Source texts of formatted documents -

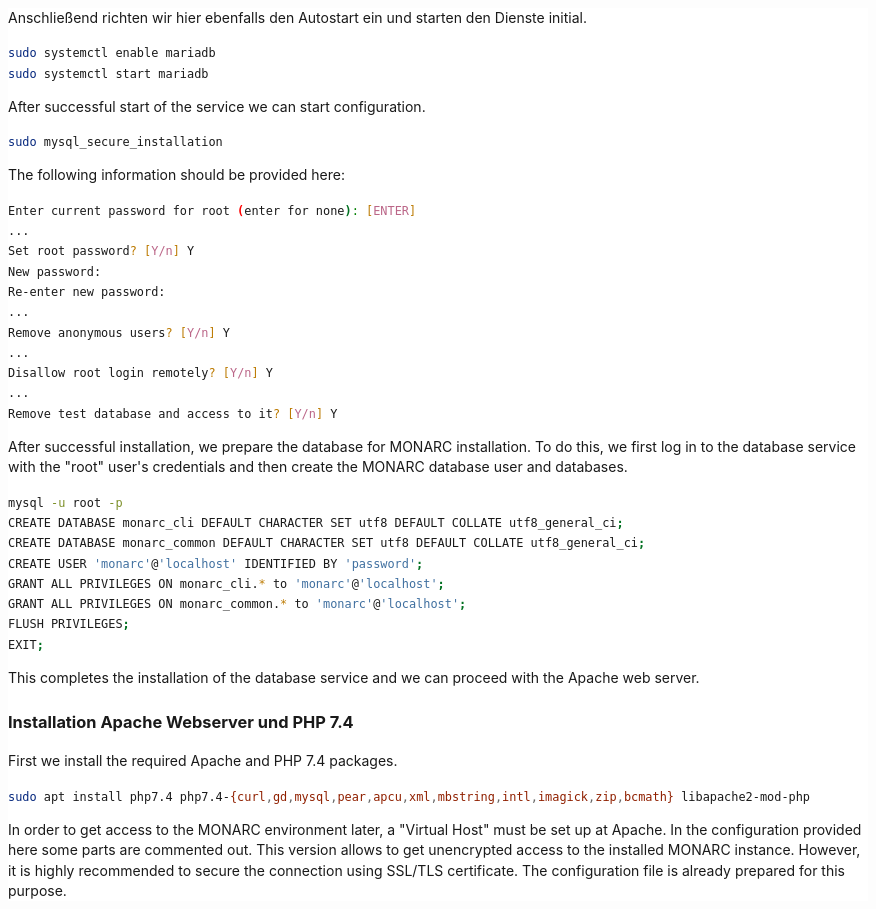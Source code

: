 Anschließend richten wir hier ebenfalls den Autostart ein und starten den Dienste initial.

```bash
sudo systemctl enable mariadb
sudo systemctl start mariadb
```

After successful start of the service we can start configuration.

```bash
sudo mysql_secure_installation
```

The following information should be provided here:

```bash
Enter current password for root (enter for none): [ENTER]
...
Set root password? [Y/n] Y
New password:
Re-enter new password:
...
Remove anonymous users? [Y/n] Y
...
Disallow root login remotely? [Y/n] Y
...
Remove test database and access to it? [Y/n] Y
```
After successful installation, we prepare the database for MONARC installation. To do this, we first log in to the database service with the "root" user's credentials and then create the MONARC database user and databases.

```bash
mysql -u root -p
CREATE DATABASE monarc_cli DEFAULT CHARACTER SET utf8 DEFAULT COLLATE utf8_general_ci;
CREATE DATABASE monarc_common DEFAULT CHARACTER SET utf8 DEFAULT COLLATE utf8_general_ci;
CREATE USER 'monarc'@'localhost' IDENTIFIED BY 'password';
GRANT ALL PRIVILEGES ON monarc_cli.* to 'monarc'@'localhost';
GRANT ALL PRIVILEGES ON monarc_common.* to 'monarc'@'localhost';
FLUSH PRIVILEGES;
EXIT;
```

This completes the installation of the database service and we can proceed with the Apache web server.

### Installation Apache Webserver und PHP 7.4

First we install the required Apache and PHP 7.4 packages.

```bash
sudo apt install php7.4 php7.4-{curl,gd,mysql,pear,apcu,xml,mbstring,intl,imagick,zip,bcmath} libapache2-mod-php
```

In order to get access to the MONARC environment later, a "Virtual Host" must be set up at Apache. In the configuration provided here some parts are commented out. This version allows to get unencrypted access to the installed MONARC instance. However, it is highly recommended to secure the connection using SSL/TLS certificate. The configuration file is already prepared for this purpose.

--

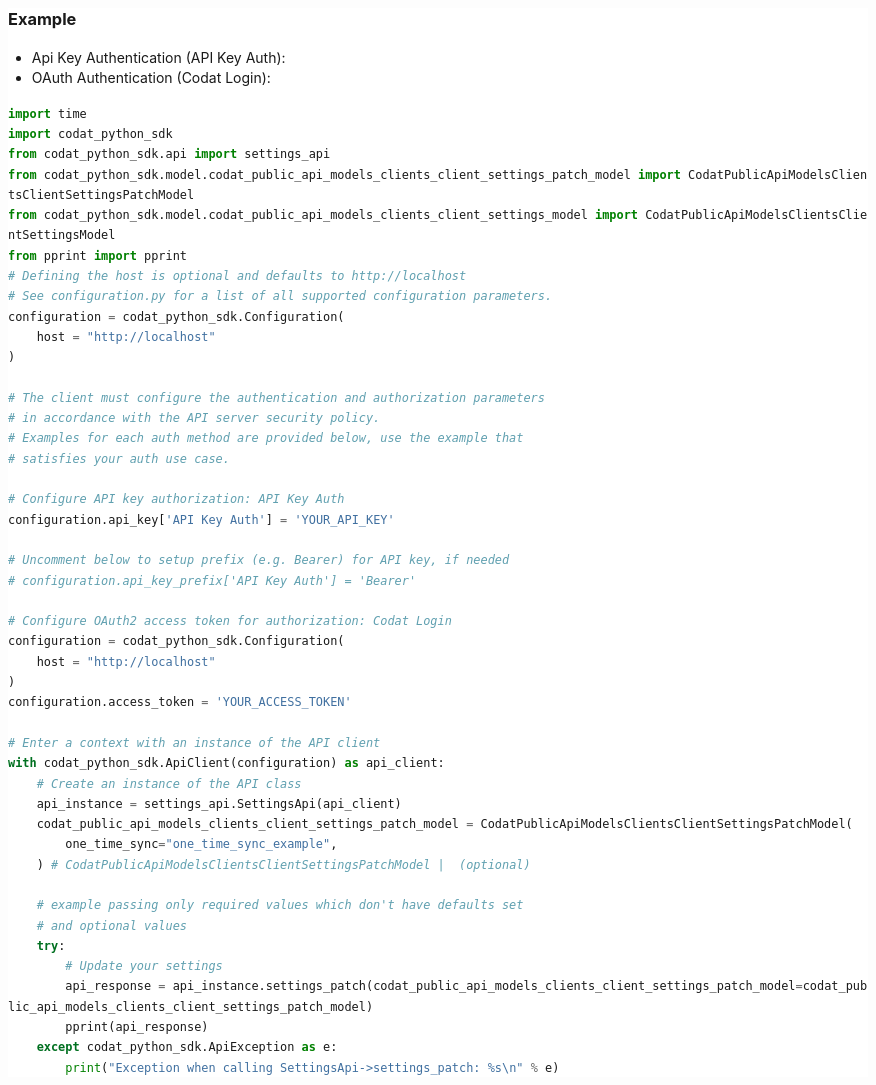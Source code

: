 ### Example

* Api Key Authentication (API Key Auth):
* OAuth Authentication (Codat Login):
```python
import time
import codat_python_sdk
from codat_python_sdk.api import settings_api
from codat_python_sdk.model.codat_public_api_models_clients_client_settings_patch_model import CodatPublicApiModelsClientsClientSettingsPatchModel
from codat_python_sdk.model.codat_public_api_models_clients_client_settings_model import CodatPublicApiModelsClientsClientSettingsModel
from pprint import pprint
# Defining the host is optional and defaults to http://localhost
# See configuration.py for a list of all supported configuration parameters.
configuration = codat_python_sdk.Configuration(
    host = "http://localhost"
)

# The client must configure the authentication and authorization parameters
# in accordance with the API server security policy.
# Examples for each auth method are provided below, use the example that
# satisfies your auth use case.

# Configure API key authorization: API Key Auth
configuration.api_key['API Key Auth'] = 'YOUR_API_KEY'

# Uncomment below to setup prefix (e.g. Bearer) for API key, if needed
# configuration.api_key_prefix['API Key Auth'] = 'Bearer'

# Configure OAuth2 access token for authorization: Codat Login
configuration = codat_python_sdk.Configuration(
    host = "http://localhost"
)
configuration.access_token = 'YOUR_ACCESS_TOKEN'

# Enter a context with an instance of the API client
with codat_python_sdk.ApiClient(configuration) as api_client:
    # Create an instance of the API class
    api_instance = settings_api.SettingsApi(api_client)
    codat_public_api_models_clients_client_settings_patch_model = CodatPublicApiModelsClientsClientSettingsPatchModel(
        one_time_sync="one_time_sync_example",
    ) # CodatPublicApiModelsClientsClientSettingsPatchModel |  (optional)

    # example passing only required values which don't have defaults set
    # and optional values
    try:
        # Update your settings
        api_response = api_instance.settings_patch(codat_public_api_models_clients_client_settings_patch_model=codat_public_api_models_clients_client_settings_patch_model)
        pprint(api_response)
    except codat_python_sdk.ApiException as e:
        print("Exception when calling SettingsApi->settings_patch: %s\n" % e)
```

---

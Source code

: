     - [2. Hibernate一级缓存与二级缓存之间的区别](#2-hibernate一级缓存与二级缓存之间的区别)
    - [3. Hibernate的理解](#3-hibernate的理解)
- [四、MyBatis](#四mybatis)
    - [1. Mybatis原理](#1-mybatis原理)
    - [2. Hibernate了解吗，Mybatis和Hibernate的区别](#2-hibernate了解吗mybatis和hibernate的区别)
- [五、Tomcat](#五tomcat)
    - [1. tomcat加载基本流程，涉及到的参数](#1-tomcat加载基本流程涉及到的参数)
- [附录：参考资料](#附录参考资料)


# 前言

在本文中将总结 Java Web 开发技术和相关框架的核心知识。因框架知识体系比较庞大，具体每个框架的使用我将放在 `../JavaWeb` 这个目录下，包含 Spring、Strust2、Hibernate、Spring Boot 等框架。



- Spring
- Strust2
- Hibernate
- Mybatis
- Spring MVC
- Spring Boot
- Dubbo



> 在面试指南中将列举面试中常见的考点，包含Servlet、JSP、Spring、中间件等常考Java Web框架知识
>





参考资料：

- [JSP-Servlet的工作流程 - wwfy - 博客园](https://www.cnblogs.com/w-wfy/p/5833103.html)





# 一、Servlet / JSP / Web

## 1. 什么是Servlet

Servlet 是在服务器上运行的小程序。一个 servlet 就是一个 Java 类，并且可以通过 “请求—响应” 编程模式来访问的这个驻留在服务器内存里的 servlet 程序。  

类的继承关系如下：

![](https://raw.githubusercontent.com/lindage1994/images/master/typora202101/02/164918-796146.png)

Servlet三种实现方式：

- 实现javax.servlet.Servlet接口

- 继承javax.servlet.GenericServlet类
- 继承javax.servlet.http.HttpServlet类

What is being asked -
What is needed is one number: how many lines of the records above contain the word "SettingsApi".

Reply to the exercise -
2